Adam Carmon has cleared a key hurdle in seeking to hold the city and several former detectives accountable for the wrongful conviction that landed him in prison for 28 years.

A federal judge rejected attempts from the city and two of the detectives in question to disqualify Carmon’s lawsuit — finding enough to suggest a “‘widespread pattern’ of fabricating evidence” among New Haven police officers in the 1990s.

Judge Janet Hall of the U.S. District Court of Connecticut issued a ruling to that effect on Sept. 18. The city filed a motion for the judge to reconsider, which Carmon’s lawyers challenged in a memorandum.

As of Monday, the case has been assigned to a settlement conference.

Carmon was convicted of murder in 1995 for a 1994 shooting that killed a seven-month-old baby, Danielle Taft, and paralyzed her grandmother, Charlene Troutman.

Carmon maintained his innocence for nearly three decades in prison, until a state Superior Court Judge Jon Alander overturned his conviction in 2022. Alander cited several pieces of evidence that prosecutors and police withheld from the Carmon’s defense lawyers, as well as new science calling into question the state’s eyewitness and firearm evidence against Carmon.

Carmon is now suing the city for alleged indemnification, municipal liability, and negligence, and he’s suing several detectives associated with his case for allegedly suppressing and fabricating evidence, malicious prosecution, filing a warrant affidavit with false information, coercing self-incriminating statements from Carmon, and negligent infliction of emotional distress.

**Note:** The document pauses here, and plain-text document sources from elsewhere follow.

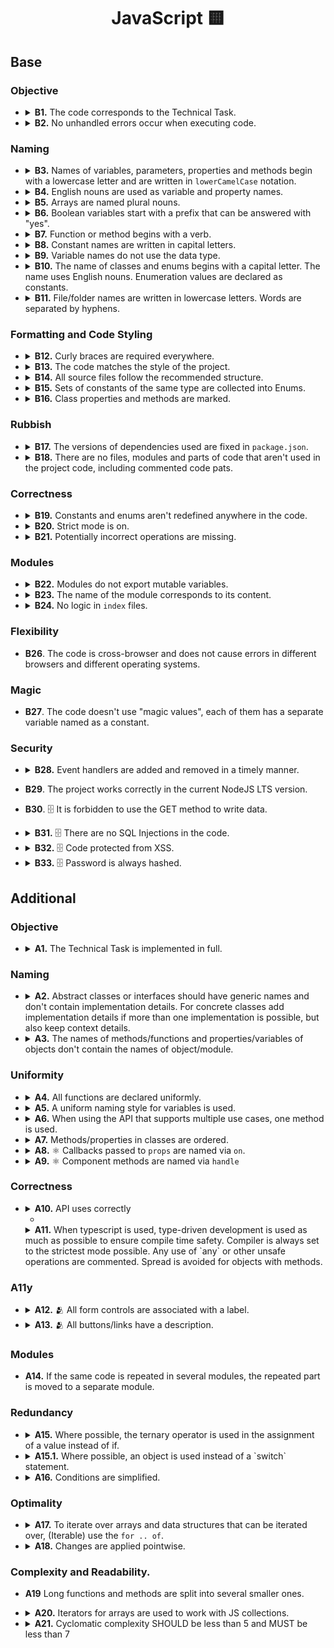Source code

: <h1 align="center">
  JavaScript 🟨
</h1>

## Base

### Objective

-
  <details>
    <summary>
      <b>B1.</b> The code corresponds to the Technical Task.
    </summary>
    <p>
      All the mandatory tasks of the TT have been fulfilled.
    </p>
  </details>

-
  <details>
    <summary>
      <b>B2.</b> No unhandled errors occur when executing code.
    </summary>
    <p>
      Data loading and working with the app, no errors occur, the app doesn't break.
    </p>
  </details>

### Naming

-
  <details>
  <summary>
    <b>B3.</b> Names of variables, parameters, properties and methods begin with a lowercase letter and are written in <code>lowerCamelCase</code> notation.
  </summary>
  <p>
    `Enums`, <code>Classes</code> and <code>Types</code> are exceptions.
  </p>
  </details>

-
  <details>
    <summary>
      <b>B4.</b> English nouns are used as variable and property names.
    </summary>
  <p>
    Abbreviations in words are prohibited. Abbreviated variable names can be used only if the name is common (<code>err</code>, <code>xhr</code>, <code>evt</code>, <code>src</code>, <code>i</code> and etc).
  </p>
  </details>

-
  <details>
    <summary>
      <b>B5.</b> Arrays are named plural nouns.
    </summary>
  <p>

    Bad:

    ```javascript
      const age = [10, 15, 22];
      const name = ['John', 'Pit', 'Brew'];

      const cat = {
        name: 'Pit',
        friend: ['Nike', 'Sof', 'Kat'],
      };
    ```

    Good:

    ```javascript
      const ages = [10, 15, 22];
      const names = ['John', 'Pit', 'Brew'];

      const cat = {
        name: 'Pit',
        friends: ['Nike', 'Sof', 'Kat'],
      };
    ```
  </p>
  </details>

-
  <details>
    <summary>
      <b>B6.</b> Boolean variables start with a prefix that can be answered with "yes".
    </summary>
  <p>

    Bad:

    ```javascript
      const login = true;

      const isNotRemoved = Boolean(!payload);
      if (isNotRemoved) {}

      const cat = {
        name: 'Pit',
        friend: false,
      };
    ```

    Good:

    ```javascript
      const isLogin = true;

      const isRemoved = Boolean(payload);
      if (!isRemoved) {}

      const cat = {
        name: 'Pit',
        hasFriends: false,
      };
    ```
  </p>
  </details>

-
  <details>
    <summary>
      <b>B7.</b> Function or method begins with a verb.
    </summary>
  <p>

  Exceptions:
  1. Functions constructors.
  2. Handler functions or callbacks.


    Bad:

    ```javascript
      const action = (names) => {
        console.log(names);
      };

      const cat = {
        name: 'Pit',
        action() {
          console.log('Meow');
        },
      };

      const randomNumber = () => Math.random();
    ```

    Good:

    ```javascript
      const printNames = (names) => {
        console.log(names);
      };

      const cat = {
        name: 'Pit',
        say() {
          console.log('Meow');
        },
      };

      const getRandomNumber = () => Math.random();
    ```
  </p>
  </details>

-
  <details>
    <summary>
      <b>B8.</b> Constant names are written in capital letters.
    </summary>
  <p>

  Words are separated by underscores (`UPPER_SNAKE_CASE`), for example:

  ```javascript
    const MAX_HEIGHT = 6996;
    const IDX_NOT_FOUND = -1;
  ```
  </p>
  </details>

-
  <details>
    <summary>
      <b>B9.</b> Variable names do not use the data type.
    </summary>
  <p>

    Bad:

    ```javascript
      const filtersArray = ['all', 'past', 'feature'];

      const catObject = {
        name: 'Pit',
        age: 7,
      };
    ```

    Good:

    ```javascript
      const filters = ['all', 'past', 'feature'];

      const cat = {
        name: 'Pit',
        age: 7,
      };
    ```
  </p>
  </details>

-
  <details>
    <summary>
      <b>B10.</b> The name of classes and enums begins with a capital letter. The name uses English nouns. Enumeration values are declared as constants.
    </summary>
  <p>

    Bad:

    ```typescript
      // class
      class wizard {};

      // enum
      const statusCodes = {
        ok: 200,
        notFound: 404,
        badRequest: 400,
      };

      // also enum
      enum STATUS_CODE {
        Ok = 200,
        NotFound = 404,
        BadRequest =400,
      };
    ```

    Good:

    ```typescript
      // class
      class Wizard {};

      // enum
      const StatusCode = {
        OK: 200,
        NOT_FOUND: 404,
        BAD_REQUEST: 400,
      };

      // enum
      enum StatusCode {
        OK = 200,
        NOT_FOUND = 404,
        BAD_REQUEST = 400,
      };
    ```
  </p>
  </details>

-
  <details>
    <summary>
      <b>B11.</b> File/folder names are written in lowercase letters. Words are separated by hyphens.
    </summary>
  <p>

  In order to avoid name conflicts in different operating systems, it is better to use the least conflicting way of naming files - lowercase letters separated by a hyphen.

  Bad

  ```typescript
  // src/components/common/Button/Button.tsx
  // src/services/UserService/UserService.ts
  ```

  Good

  ```typescript
  // src/components/common/button/button.tsx
  // src/services/user-service/user-service.ts
  ```
  </p>
  </details>

### Formatting and Code Styling

-
  <details>
  <summary>
    <b>B12.</b> Curly braces are required everywhere.
  </summary>
  <p>

  In any constructions that imply the use of a code block (curly braces), such as `for`, `while`, `if`, `switch`, `function`, the code block is necessarily used, even if the statement consists of one line.

  Bad

  ```typescript
    if (x % 2 === 1) isEven = false;

    switch (actionType) {
      case ActionType.START_LOADING:
        return {
          ...state,
          isLoading: true,
        }
      case ActionType.END_LOADING:
        return {
          ...state,
          isLoading: false,
        }
    }
  ```

  Good

  ```typescript
    if (x % 2 === 1) {
      isEven = false;
    }

    switch (actionType) {
      case ActionType.START_LOADING: {
        return {
          ...state,
          isLoading: true,
        }
      }
      case ActionType.END_LOADING: {
        return {
          ...state,
          isLoading: false,
        }
      }
    }
  ```

  The exceptions are single-line arrow functions, which can be used without the required blocks of code:

  ```typescript
    const checkedCheckboxes = checkboxes.filter((checkbox) => checkbox.checked);
  ```
  </p>
  </details>

-
  <details>
    <summary>
      <b>B13.</b> The code matches the style of the project.
    </summary>
  <p>

  There are no errors when checking the project with `ESLint`, `Stylelint` and `EditorConfigChecker`.

  Rules aren't overridden anywhere in the source code.
  </p>
  </details>

-
  <details>
    <summary>
      <b>B14.</b> All source files follow the recommended structure.
    </summary>
  <p>

  ```typescript
    // 1. Imports
    import { getUniqueItems } from 'helpers';

    // 2. Data structures/types
    const COLORS = ['red', 'green', 'blue'];

    // 3. Declaring variables whose value is known before the program starts
    const colorPicker = document.querySelector('.color-picker');

    // 4. Functions
    const getUniqueColors = (userColors, defaultColors) => {
      return getUniqueItems(userColors, defaultColors);
    };

    // 5. Program code
    const rightColors = getColorsIntersection(colorPicker.value, DEFAULT_COLORS);

    // 6. Exports
    export { rightColors };
  ```

  Some blocks may be missing, but the rest should still adhere to the order.
  </p>
  </details>

-
  <details>
    <summary>
      <b>B15.</b> Sets of constants of the same type are collected into Enums.
    </summary>
  <p>

    Bad:

    ```typescript
      const LOAD_USERS_START = 'LOAD_USERS_START';
      const LOAD_USERS_END = 'LOAD_USERS_END';
      const LOAD_USERS_ERROR = 'LOAD_USERS_ERROR';
    ```

    Good:

    ```typescript
      const UsersActionType = {
        LOAD_USERS_START: 'LOAD_USERS_START',
        LOAD_USERS_END: 'LOAD_USERS_END',
        LOAD_USERS_ERROR: 'LOAD_USERS_ERROR'
      }

      // or

      enum UsersActionType = {
        LOAD_USERS_START = 'LOAD_USERS_START',
        LOAD_USERS_END = 'LOAD_USERS_END',
        LOAD_USERS_ERROR = 'LOAD_USERS_ERROR'
      }
    ```
  </p>
  <p>
    Note: constants that are used in the same context, but has different purposes should be split into different enums or separate constants

    Bad: 

    ```typescript
      const CompensationComputationConstants = {
        HOLIDAY_COMPENSATION: 1.7,
        OVERTIME_COMPENSATION: 1.5,
        OVERTIME_THRESHOLD: 1.1 //related not to compensation rate, but to overtime hours calculation
      } 
    ```

    Good:

    ```typescript
      const CompensationCoefficients = {
        HOLIDAY_COMPENSATION: 1.7,
        OVERTIME_COMPENSATION: 1.5
      } 

      const OVERTIME_THRESHOLD = 1.1
    ```
  </p> 
  </details>

-
  <details>
    <summary>
      <b>B16.</b> Class properties and methods are marked.
    </summary>
  <p>

    Bad:

    ```typescript
      class Animal {
        constructor({ name }) {
          this.privateName = name;
        }

        getPrivateName() {
          return this.privateName;
        }
      }
    ```

    Good:

    ```typescript
      class Animal {
        constructor({ name }) {
          this._privateName = name;
        }

        getPrivateName() {
          return this._privateName;
        }
      }

      // or

      class Animal {
        constructor({ name }) {
          this.#privateName = name;
        }

        getPrivateName() {
          return this.#privateName;
        }
      }

      // or

      class Animal {
        private privateName;

        constructor({ name }) {
          this.privateName = name;
        }

        private getPrivateName() {
          return this.privateName;
        }
      }
    ```
  </p>
  </details>

### Rubbish

-
  <details>
    <summary>
      <b>B17.</b> The versions of dependencies used are fixed in <code>package.json</code>.
    </summary>
  <p>

  The dependency lists in the package.json file indicate the exact versions of the packages used. The version must be specified. `^`, `*` and `~` are not allowed.

  </p>
  </details>

-
  <details>
    <summary>
      <b>B18.</b> There are no files, modules and parts of code that aren't used in the project code, including commented code pats.
    </summary>
  <p>
  There are no script files that are "dead code" that is never executed.
  </p>
  </details>

### Correctness

-
  <details>
    <summary>
      <b>B19.</b> Constants and enums aren't redefined anywhere in the code.
    </summary>
  <p>
  Constants and enum are read-only and are never redefined.
  </p>
  </details>

-
  <details>
    <summary>
      <b>B20.</b> Strict mode is on.
    </summary>
  <p>

  Unsafe constructions are prohibited in the code. The code runs in strict mode. The `'use strict'` directive is set at the beginning of js-files; or ES modules are used, which by default run in strict mode.

  </p>
  </details>

-
  <details>
    <summary>
      <b>B21.</b> Potentially incorrect operations are missing.
    </summary>
  <p>

  For example, incorrect addition of two operands as strings. The problem of concatenation precedence over addition.

    Bad:

    ```typescript
      new Date() + 1000;
    ```

    Good:

    ```typescript
      Number(new Date()) + 1000;
    ```

  Potentially incorrect operation of taking the integer part of a number.

    Bad:

    ```typescript
      const minutesNumber = ~~(seconds / 60);
    ```

    Good:

    ```typescript
      const minutesNumber = Math.trunc(seconds / 60);
    ```
  </p>
  </details>

### Modules

-
  <details>
    <summary>
      <b>B22.</b> Modules do not export mutable variables.
    </summary>
  <p>

  A module shouldn't export a variable whose value may change in the future.

    Bad:

    ```typescript
      let latestResult;

      export { latestResult };
    ```

    Good:

    ```typescript
      const latestResult = loadLatestResult();

      export { latestResult };
    ```

  </p>
  </details>

-
  <details>
    <summary>
      <b>B23.</b> The name of the module corresponds to its content.
    </summary>
  <p>

  Different logical parts of the code are placed in separate module files. The name of the module must match its content. For example, if the module contains the `GameView` class, then the name of the module should be `game-view.js`.

  </p>
  </details>

-
  <details>
    <summary>
      <b>B24.</b> No logic in <code>index</code> files.
    </summary>
  <p>

  Files named `index` are used for export only. They should not contain additional code that can be used in other parts of the application.

    Bad:

    ```typescript
      // logger/index.ts
      const rewriteFile = (filePath: string) => {};

      export { rewriteFile };
    ```

    Good:

    ```typescript
      // logger/index.ts
      import { rewriteFile } from './rewrite-file';
      import { somethingElse } from './something-else';

      export { rewriteFile, somethingElse }
    ```

  </p>
  </details>

### Flexibility

- **B26**. The code is cross-browser and does not cause errors in different browsers and different operating systems.

### Magic

- **B27**. The code doesn't use "magic values", each of them has a separate variable named as a constant.

### Security

-
  <details>
    <summary>
      <b>B28.</b> Event handlers are added and removed in a timely manner.
    </summary>
  <p>

  Event handlers are added only when the element appears on the page and are removed when it disappear.

  </p>
  </details>

- **B29**. The project works correctly in the current NodeJS LTS version.

- **B30**. 🗄 It is forbidden to use the GET method to write data.

-
  <details>
    <summary>
      <b>B31.</b> 🗄 There are no SQL Injections in the code.
    </summary>
  <p>

  While working with a database, all SQL queries must be protected from SQL injection.

  </p>
  </details>

-
  <details>
    <summary>
      <b>B32.</b> 🗄 Code protected from XSS.
    </summary>
  <p>

  It isn't allowed to display unfiltered information received from the user, because XSS attack is possible.

  </p>
  </details>

-
  <details>
    <summary>
      <b>B33.</b> 🗄 Password is always hashed.
    </summary>
  <p>

  The database shouldn't store passwords as clear text. The hash of the password is saved instead of passwords. Use cryptographic hashes or secure key derivation functions, such as `Argon2`. Add salt and pepper to passwords manually, if it is not supported by selected library/function.

  </p>
  </details>

## Additional

### Objective

-
  <details>
    <summary>
      <b>A1.</b> The Technical Task is implemented in full.
    </summary>
    <p>
      All mandatory and optional tasks of the TT have been fulfilled.
    </p>
  </details>

### Naming

-
  <details>
    <summary>
      <b>A2.</b> Abstract classes or interfaces should have generic names and don't contain implementation details. For concrete classes add implementation details if more than one implementation is possible, but also keep context details.
    </summary>
    <p>

    Bad:

    ```typescript
      //Storage what? LocalStorage, FileStorage, Storage as an entity in your domain?
      class Storage {
        public getItem(location: string) {}
      }

      //Too concrete, requires knowing what S3 is, context derivation is required
      class S3 {
        public getItem(location: string) {}
      }
    ```

    Good:

    ```typescript
    //Clear intent, this is infrastructural code
    interface FileStorage{
      getItem(location: string): Promise<Buffer>
    }

    //We know that this is an S3 implementation of FileStorage just by checking the name
    class S3FileStorage implements FileStorage{
      ...
    }

    //Although this does not implement any interface, other implementations are possible, so we add implementation details
    class EuropeanCentralBankCurrencyConverter{
      public getConversionRate(from: Currency, to: Currency);
    }
    ```

  </p>
  </details>

-
  <details>
    <summary>
      <b>A3.</b> The names of methods/functions and properties/variables of objects don't contain the names of object/module.
    </summary>
    <p>

    Bad:

    ```typescript
      const popup = {
        openPopup() {
          console.log('I will open popup');
        }
      };

      const wizard = {
        wizardName: 'Gandalf'
      };
    ```

    Good:

    ```typescript
      const popup = {
        open() {
          console.log('I will open popup');
        }
      };

      const wizard = {
        name: 'Gandalf'
      };
    ```

    Bad:

    ```typescript
    // src/validation-schemas/users/login.validation-schema.ts

    const userValidationSchema = {}
    ```

    Good:

    ```typescript
    // src/validation-schemas/users/login.validation-schema.ts

    const user = {}

    // src/components/sign-in/sign-in.tsx
    import { user as userValidationSchema } from 'validation-schemas';
    ```

  </p>
  </details>

### Uniformity

-
  <details>
    <summary>
      <b>A4.</b> All functions are declared uniformly.
    </summary>
  <p>

  Arrow functions are used when declaring functions. A special method syntax is used to declare object methods.

  </p>
  </details>

-
  <details>
    <summary>
      <b>A5.</b> A uniform naming style for variables is used.
    </summary>
  <p>

  Variable naming style is used the same in all modules, for example:

  If the variables that store the DOM element contain the word Element or anything else, it must be the same everywhere

    Bad:

    ```typescript
      const popupMainElement = document.querySelector('.popup');
      const sidebarNode = document.querySelector('.sidebar');
      const similarContainer = popupMainElement.querySelector('ul.similar');
    ```

    Good:

    ```typescript
      const popupMainElement = document.querySelector('.popup');
      const sidebarElement = document.querySelector('.sidebar');
      const similarContainerElement = popupMainElement.querySelector('ul.similar');
    ```

    Also good

    ```typescript
      const popupMainNode = document.querySelector('.popup');
      const sidebarNode = document.querySelector('.sidebar');
      const similarContainerNode = popupMainNode.querySelector('ul.similar');
    ```

  </p>
  </details>

-
  <details>
    <summary>
      <b>A6.</b> When using the API that supports multiple use cases, one method is used.
    </summary>
  <p>

  If there are several different APIs that allow you to solve the same problem, for example, finding an element by id in the DOM tree, then only one of these APIs is used in the project.

  Bad:

  ```typescript
    const popupMainElement = document.querySelector('#popup');
    const sidebarElement = document.getElementById('sidebar');

    const popupClassName = popupMainElement.getAttribute('class');
    const sidebarClassName = sidebarElement.className;
  ```

  Good:

  ```typescript
    const popupMainElement = document.querySelector('#popup');
    const sidebarElement = document.querySelector('#sidebar');

    const popupClassName = popupMainElement.getAttribute('class');
    const sidebarClassName = sidebarElement.getAttribute('class');

    // or

    const popupMainElement = document.getElementById('popup');
    const sidebarElement = document.getElementById('sidebar');

    const popupClassName = popupMainElement.className;
    const sidebarClassName = sidebarElement.className;
  ```

  </p>
  </details>

-
  <details>
    <summary>
      <b>A7.</b> Methods/properties in classes are ordered.
    </summary>
  <p>

  1. Constructor.
  2. Class property getters and setters.
  3. The main methods of the class:
  4. Overloaded methods of the parent class.
  5. Class methods;
  6. Private methods;
  7. Event handlers.
  8. Static methods.

  </p>
  </details>

-
  <details>
    <summary>
      <b>A8.</b> ⚛️ Callbacks passed to <code>props</code> are named via <code>on</code>.
    </summary>
  <p>

  ```html
  <ListItem onClick={handleBtnClick} />
  ```

  </p>
  <p>
  Alternative naming(default function naming) MAY be applied to:
  - Render props
  - Injecting behavior via HOCs
  - Explicit side-effect based calls(fetching data or direct DOM interactions)
  - Injected functions that are not event handlers

  ```typescript
  //HOC and injected behavior
  const ModalContainer = ({ModalBody}) => {
    const [isOpen, setIsOpen] = React.useState(false)
    const handleClose = React.useCallback(() => setIsOpen(false), [setIsOpen])
    //some logic;
    
    //NOTE: closeModal MIGHT be used as a name in this case, but onClose would be ok too
    return isOpen ? <ModalBody closeModal={handleClose} /> : null
  } 
  ```
  </p>
  </details>

-
  <details>
    <summary>
      <b>A9.</b> ⚛️ Component methods are named via <code>handle</code>
    </summary>
  <p>

  ```html
  const Dashboard = () => {
    const handleBtnClick = () => {};

    return <ListItem onClick={handleBtnClick} />
  };
  ```

  </p>
  </details>

### Correctness

-
  <details>
    <summary>
      <b>A10.</b> API uses correctly
    </summary>
  <p>

  Valid values are passed as expected by the specification.

  Bad:

  ```typescript
    const isPressed = element.getAttribute('aria-pressed', false);
  ```

  Good:

  ```typescript
    const isPressed = element.getAttribute('aria-pressed');
  ```

  ```typescript
    let greeting = 'Привет';

    wizards.map((wizard) => {
      greeting += `, ${wizard.name}`;
    });

    console.log(`${greeting}!`);
  ```

  Good:

  ```typescript
    const greeting = 'Привет';

    const names = wizards.map((wizard) => {
      return wizard.name;
    });

    console.log(`${greeting} ${names.join(', ')}!`);
  ```

  </p>
  </details>

  -
  <details>
    <summary>
      <b>A11.</b> When typescript is used, type-driven development is used as much as possible to ensure compile time safety. Compiler is always set to the strictest mode possible. Any use of `any` or other unsafe operations are commented. Spread is avoided for objects with methods.
    </summary>
  <p>

  

  Bad:

  ```typescript
  //Compiles, but causes a runtime error
  const fooer = {
    foo() {
      console.log('I am fooer')
    }
  }
  const fooerCopy = {...fooer}
  fooerCopy.foo();

  //Can be stricter, runtime check can be avoided
  const languages = ['en', 'uk', 'ru', 'fr', 'de']
  const localize = (key: string, language: string) => {
    if(!languages.includes(language)){
      throw new Error(`Language ${language} is not supported`);
    }
    // localization logic
  }
  ```

  Good:

  ```typescript
  //compiles, no runtime error
  const fooer = {
    foo() {
      console.log('I am fooer')
    }
  }
  const fooerCopy = Object.assign({}, fooer)
  fooerCopy.foo()

  //Language is type-checked in compile time, unless unsafe cast is used
  const languages = ['en', 'uk', 'ru', 'fr', 'de'] as const
  type Language = typeof languages[number]; 
  const localize = (key: string, language: Language) => {
    // localization logic
  }
  ```

  ```typescript
    let greeting = 'Привет';

    wizards.map((wizard) => {
      greeting += `, ${wizard.name}`;
    });

    console.log(`${greeting}!`);
  ```

  Good:

  ```typescript
    const greeting = 'Привет';

    const names = wizards.map((wizard) => {
      return wizard.name;
    });

    console.log(`${greeting} ${names.join(', ')}!`);
  ```

  </p>
  </details>

### A11y

-
  <details>
    <summary>
      <b>A12.</b> 🫂 All form controls are associated with a label.
    </summary>
  <p>

  Bad:

  ```html
  <input placeholder="First Name">
  ```

  Good:

  ```html
  <label class="visually-hidden" for="first-name">First name</label>
  <input id="first-name" placeholder="First Name">

  <! -- or -->
  <label>
    <span class="visually-hidden">First name</span>
    <input placeholder="First Name">
  </label>

  <! -- or -->
  <input aria-label="First name" placeholder="First Name">
  ```

  </p>
  </details>

-
  <details>
    <summary>
      <b>A13.</b> 🫂 All buttons/links have a description.
    </summary>
  <p>

  Bad:

  ```html
  <button onClick={handleEditUserClick}></button>

  <a href={AppRoute.DASHBOARD}></a>

  <! -- or -->
  <button onClick={handleEditUserClick}><img src="img/user.svg" /></button>

  <a href={AppRoute.DASHBOARD}><img src="img/arrow.svg" /></a>
  ```

  Good:

  ```html
  <button onClick={handleEditUserClick}>
    <span className="visually-hidden">Edit user</span>
  </button>

  <a href={AppRoute.DASHBOARD}>
    <span className="visually-hidden">Go to dashboard</span>
  </a>

  <! -- or -->
  <button onClick={handleEditUserClick}>
    <img src="img/user.svg" alt="" />
    <span className="visually-hidden">Edit user</span>
  </button>

  <a href={AppRoute.DASHBOARD}>
    <img src="img/arrow.svg" alt="" />
    <span className="visually-hidden">Go to dashboard</span>
  </a>
  ```

  </p>
  </details>

### Modules

- **A14.** If the same code is repeated in several modules, the repeated part is moved to a separate module.

### Redundancy

-
  <details>
    <summary>
      <b>A15.</b> Where possible, the ternary operator is used in the assignment of a value instead of if.
    </summary>
  <p>

  Bad:

  ```typescript
    let sex;

    if (male) {
      sex = 'Man';
    } else {
      sex = 'Woman';
    }
  ```

  Good:

  ```typescript
    const sex = male ? 'Man' : 'Woman';
  ```

  </p>
  </details>

-
  <details>
    <summary>
      <b>A15.1.</b> Where possible, an object is used instead of a `switch` statement.
    </summary>

    Bad:

    ```typescript
      const UserStatuses = {
        active = 'active',
        paused = 'paused',
        deleted = 'deleted'
      }

      const getIndicatorColorFromUserStatus  = (status) => {
        switch(status){
          case UserStatuses.active: {
            return 'green'
          }
          case UserStatuses.paused: {
            return 'yellow'
          }
          case UserStatuses.deleted: {
            return 'grey'
          }
          default: {
            throw new Error(`Unknown status: ${status}`)
          }
        }
      }
    ```
  
    Good:
  
    ```typescript
      const UserStatuses = {
        active = 'active',
        paused = 'paused',
        deleted = 'deleted'
      }

      const UserStatusIndicatorColor = {
        [UserStatuses.active]: 'green',
        [UserStatuses.paused]: 'yellow',
        [UserStatuses.deleted]: 'grey'
      }

      const getIndicatorColorFromUserStatus  = (status) => {
        if(!UserStatusIndicatorColor[status]){
          throw new Error(`Unknown status: ${status}`)
        }
        return UserStatusIndicatorColor[status];
      }
    ```
  </details>

-
  <details>
    <summary>
      <b>A16.</b> Conditions are simplified.
    </summary>
  <p>

  If the function returns a boolean value, do not use `if..else` with unnecessary `return`.

  Bad:

  ```typescript
    const checkIsEquals = (firstValue, secondValue) => {
      if (firstValue === secondValue) {
        return true;
      } else {
        return false;
      }
    };
  ```

  Good:

  ```typescript
    const checkIsEquals = (firstValue, secondValue) => {
      return firstValue === secondValue;
    };
  ```

  </p>
  </details>

### Optimality

-
  <details>
    <summary>
      <b>A17.</b> To iterate over arrays and data structures that can be iterated over, (Iterable) use the <code>for .. of</code>.
    </summary>
  <p>

  Where an array element index isn't required, or where all elements of an iterable data structure need to be traversed, a `for .. of` loop is used instead of a `for` loop.

  Bad:

  ```typescript
    for (let i = 0; i < levels.length; i++) {
      const level = levels[i];
      renderLevel(level);
    }
  ```

  Good:

  ```typescript
    for (const level of levels) {
      renderLevel(level);
    }
  ```

  </p>
  </details>

-
  <details>
    <summary>
      <b>A18.</b> Changes are applied pointwise.
    </summary>
  <p>

  For example, when removing classes from a DOM element, an attempt isn't made to remove all possible classes, if you can remove only the one that is actually set on the DOM element at the moment.

  Bad:

  ```typescript
    const imageContainer = document.querySelector('.image-container');

    const changeFilter = (filterName) => {
      imageContainer.classList.remove('filter-chrome', 'filter-sepia', 'filter-marvin');
      imageContainer.classList.add(filterName);
    };
  ```

  Good:

  ```typescript
    const imageContainer = document.querySelector('.image-container');

    let currentFilter;
    const changeFilter = (filterName) => {
      if (currentFilter) {
        imageContainer.classList.remove(currentFilter);
      }
      imageContainer.classList.add(filterName);
      currentFilter = filterName;
    };
  ```

  </p>
  </details>

### Complexity and Readability.

- **A19** Long functions and methods are split into several smaller ones.

-
  <details>
    <summary>
      <b>A20.</b> Iterators for arrays are used to work with JS collections.
    </summary>
  <p>

  Iterators are used to transform arrays - `forEach`, `map`, `filter`, and etc.

  ```typescript
    elements.forEach((element) => {
      element.addEventListener('click', () => {
        console.log(element);
      });
    });
  ```
  </p>
  </details>

-
  <details>
    <summary>
      <b>A21.</b> Cyclomatic complexity SHOULD be less than 5 and MUST be less than 7
    </summary>
  <p>

  Bad:

  ```typescript
    const maxOfThree = (x, y, z) => {
    if(!Number.isNaN(x) && !Number.isNaN(y) && !Number.isNaN(z)){
        if(x > y){
          if(x > z){
            return x;
          } else if(y > z){
            return y;
          } else {
            return z;
          }
        }
      } else {
        throw new Error('x, y, and z MUST be numbers');
      }
    }
  ```

  Good:
  ```typescript
    const maxOfThree = (x, y, z) => {
    const triplet = [x, y, z];
    if(triplet.some(Number.isNaN)){
      throw new Error('x, y, and z MUST be numbers');
    }
    return Math.max(...triplet);
    //OR
    return triplet.reduce((a, b) => a > b ? a : b);
  ```
  </p>
  </details>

The city along with two of the detectives whom Carmon is suing, James Stephenson and Peter Carusone, requested that Hall issue a “summary judgment” that Carmon didn’t have the legal grounds to sue them — which could have thrown out the case before a trial over the actual facts of the case ensued.

Both Stephenson and Carusone sought to invoke qualified immunity (among other defenses) to avert the lawsuit — a legal protection for police officers shielding them from liability for actions they’ve taken as part of their official police duty, except in cases where they have violated previously established constitutional rights.

James Stephenson, for example, claimed that qualified immunity protected him from liability for not disclosing documentation of multiple searches in a firearms database that did not yield the model of firearm that Carmon was accused of having used in the shooting. In 2022, Alander determined that those records could have led a jury to question the ballistic evidence against Carmon.

In a February motion for summary judgment against Carmon, Stephenson’s lawyers at the firm Karsten and Tallberg argued that qualified immunity applies to this situation because Stephenson did not consider the results to be part of his disclosure obligations.

The detective’s actions were, the lawyers argued, “objectively reasonable and consistent with standard practice, and did not violate any clearly established law at the time.” In other words, Stephenson was simply doing his job according to the department’s norms and policies.

The city’s lawyers, a team led by Thomas Gerarde, argued in a separate memo in support of their motion for summary judgment that municipalities can’t be held liable for the “criminal, intentional, willful, wanton or malicious acts of its employees,” if such acts are proven to have occurred.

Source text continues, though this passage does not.